• [Work order]
Only these lines are needed: the first line of the entries below through the line with "32 + (9/5) $Y$", each returned exactly.

• [Collected data]
################
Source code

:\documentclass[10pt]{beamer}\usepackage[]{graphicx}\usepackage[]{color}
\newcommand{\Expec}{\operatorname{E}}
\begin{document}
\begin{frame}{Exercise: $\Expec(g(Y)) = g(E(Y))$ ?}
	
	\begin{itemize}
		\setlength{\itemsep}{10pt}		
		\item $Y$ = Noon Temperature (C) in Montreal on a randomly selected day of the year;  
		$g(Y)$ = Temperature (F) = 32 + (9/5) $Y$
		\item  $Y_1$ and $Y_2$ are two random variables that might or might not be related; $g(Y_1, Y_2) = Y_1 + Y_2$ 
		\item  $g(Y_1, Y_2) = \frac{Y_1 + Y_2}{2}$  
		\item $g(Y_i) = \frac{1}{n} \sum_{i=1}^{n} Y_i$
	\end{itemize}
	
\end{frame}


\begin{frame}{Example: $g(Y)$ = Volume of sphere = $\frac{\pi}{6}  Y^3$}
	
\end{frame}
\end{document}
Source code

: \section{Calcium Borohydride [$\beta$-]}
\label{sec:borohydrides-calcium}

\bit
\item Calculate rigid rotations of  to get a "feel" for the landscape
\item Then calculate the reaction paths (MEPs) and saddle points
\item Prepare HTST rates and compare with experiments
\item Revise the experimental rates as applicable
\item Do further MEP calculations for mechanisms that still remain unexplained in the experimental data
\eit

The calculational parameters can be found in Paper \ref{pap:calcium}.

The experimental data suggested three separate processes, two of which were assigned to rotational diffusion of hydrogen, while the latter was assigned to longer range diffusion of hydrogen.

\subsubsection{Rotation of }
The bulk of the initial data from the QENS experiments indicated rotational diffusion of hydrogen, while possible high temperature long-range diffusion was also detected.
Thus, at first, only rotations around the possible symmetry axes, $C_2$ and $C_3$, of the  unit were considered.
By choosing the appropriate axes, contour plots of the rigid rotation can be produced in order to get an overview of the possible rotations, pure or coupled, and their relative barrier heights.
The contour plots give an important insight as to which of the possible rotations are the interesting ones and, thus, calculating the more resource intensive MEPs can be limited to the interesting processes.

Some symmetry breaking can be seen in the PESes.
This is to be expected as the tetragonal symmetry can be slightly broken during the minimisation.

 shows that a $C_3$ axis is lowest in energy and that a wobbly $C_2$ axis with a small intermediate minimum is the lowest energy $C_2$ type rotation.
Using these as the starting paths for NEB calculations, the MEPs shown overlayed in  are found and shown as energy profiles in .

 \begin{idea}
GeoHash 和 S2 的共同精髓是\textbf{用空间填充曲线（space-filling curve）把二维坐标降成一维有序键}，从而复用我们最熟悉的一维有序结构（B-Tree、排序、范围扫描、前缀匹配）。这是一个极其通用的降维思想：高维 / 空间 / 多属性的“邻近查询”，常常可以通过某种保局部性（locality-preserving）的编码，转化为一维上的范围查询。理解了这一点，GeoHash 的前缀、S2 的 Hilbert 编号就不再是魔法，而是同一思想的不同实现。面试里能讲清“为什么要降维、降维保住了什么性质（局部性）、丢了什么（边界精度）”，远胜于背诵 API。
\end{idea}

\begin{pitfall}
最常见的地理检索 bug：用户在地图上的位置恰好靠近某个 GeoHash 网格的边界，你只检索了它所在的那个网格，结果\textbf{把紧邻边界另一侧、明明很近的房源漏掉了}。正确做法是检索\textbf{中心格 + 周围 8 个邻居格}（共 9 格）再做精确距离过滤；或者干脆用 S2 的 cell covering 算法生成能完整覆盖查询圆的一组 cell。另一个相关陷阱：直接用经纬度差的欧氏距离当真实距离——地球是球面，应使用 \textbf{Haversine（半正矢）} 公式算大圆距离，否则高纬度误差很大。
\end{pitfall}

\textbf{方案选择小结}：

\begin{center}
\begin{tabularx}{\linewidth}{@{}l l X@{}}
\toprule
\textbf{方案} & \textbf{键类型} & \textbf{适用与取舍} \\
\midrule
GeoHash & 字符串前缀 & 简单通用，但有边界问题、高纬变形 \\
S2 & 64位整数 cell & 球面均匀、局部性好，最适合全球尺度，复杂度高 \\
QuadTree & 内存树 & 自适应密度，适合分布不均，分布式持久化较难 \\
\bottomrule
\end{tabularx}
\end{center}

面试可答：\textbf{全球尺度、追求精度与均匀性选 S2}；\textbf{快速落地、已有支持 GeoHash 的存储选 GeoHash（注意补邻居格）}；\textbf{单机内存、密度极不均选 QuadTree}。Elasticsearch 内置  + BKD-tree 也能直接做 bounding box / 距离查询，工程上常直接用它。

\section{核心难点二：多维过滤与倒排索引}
################
• [Finished task]
Source code

:\documentclass[10pt]{beamer}\usepackage[]{graphicx}\usepackage[]{color}
\newcommand{\Expec}{\operatorname{E}}
\begin{document}
\begin{frame}{Exercise: $\Expec(g(Y)) = g(E(Y))$ ?}
	
	\begin{itemize}
		\setlength{\itemsep}{10pt}		
		\item $Y$ = Noon Temperature (C) in Montreal on a randomly selected day of the year;  
		$g(Y)$ = Temperature (F) = 32 + (9/5) $Y$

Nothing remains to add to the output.